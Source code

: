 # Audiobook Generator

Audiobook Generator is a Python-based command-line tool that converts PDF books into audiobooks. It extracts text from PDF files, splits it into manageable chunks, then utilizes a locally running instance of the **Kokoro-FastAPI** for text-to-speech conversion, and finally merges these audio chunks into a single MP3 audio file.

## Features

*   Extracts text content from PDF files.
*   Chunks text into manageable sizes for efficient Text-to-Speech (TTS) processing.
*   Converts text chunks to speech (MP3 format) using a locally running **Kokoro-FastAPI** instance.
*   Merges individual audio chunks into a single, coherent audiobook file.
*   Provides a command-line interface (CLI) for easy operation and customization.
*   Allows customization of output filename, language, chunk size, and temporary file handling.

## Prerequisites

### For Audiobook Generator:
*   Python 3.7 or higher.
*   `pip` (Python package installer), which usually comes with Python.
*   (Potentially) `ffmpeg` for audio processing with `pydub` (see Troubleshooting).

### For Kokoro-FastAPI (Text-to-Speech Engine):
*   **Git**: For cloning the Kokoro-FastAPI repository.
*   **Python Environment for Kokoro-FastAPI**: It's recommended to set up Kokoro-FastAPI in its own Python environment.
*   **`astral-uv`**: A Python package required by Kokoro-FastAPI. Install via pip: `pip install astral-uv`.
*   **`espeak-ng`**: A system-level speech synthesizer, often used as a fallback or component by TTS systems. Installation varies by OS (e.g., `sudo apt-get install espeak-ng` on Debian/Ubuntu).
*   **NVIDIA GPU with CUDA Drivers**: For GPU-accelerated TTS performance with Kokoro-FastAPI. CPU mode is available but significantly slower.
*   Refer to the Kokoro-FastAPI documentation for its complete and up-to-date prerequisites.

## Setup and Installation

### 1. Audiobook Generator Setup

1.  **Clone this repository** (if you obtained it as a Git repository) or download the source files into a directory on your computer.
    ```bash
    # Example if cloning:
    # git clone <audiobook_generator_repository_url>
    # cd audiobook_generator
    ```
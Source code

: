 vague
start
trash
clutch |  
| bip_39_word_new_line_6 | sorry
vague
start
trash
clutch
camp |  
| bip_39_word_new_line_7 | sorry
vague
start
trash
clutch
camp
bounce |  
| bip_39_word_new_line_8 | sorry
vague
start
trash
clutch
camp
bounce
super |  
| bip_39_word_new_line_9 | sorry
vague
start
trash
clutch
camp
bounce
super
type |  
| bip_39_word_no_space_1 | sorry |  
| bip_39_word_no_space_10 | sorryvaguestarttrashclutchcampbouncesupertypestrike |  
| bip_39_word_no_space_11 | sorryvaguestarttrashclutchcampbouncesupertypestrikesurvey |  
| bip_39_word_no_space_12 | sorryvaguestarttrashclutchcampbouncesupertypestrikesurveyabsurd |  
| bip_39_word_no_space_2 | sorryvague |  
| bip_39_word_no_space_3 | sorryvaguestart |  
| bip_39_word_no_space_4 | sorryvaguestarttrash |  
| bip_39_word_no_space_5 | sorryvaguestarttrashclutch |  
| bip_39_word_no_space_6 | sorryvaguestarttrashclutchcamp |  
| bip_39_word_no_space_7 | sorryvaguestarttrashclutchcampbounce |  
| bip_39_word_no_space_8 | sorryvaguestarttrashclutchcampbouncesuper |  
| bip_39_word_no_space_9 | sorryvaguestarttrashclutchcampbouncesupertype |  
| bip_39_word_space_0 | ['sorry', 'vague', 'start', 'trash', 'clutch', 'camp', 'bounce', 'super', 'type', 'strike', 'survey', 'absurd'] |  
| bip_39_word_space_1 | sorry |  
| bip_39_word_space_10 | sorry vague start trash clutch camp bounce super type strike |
^^^^^^^^
Pull every line containing the word "with" out of the entries above.

Task output:
*   `pip` (Python package installer), which usually comes with Python.
*   (Potentially) `ffmpeg` for audio processing with `pydub` (see Troubleshooting).
*   **NVIDIA GPU with CUDA Drivers**: For GPU-accelerated TTS performance with Kokoro-FastAPI. CPU mode is available but significantly slower.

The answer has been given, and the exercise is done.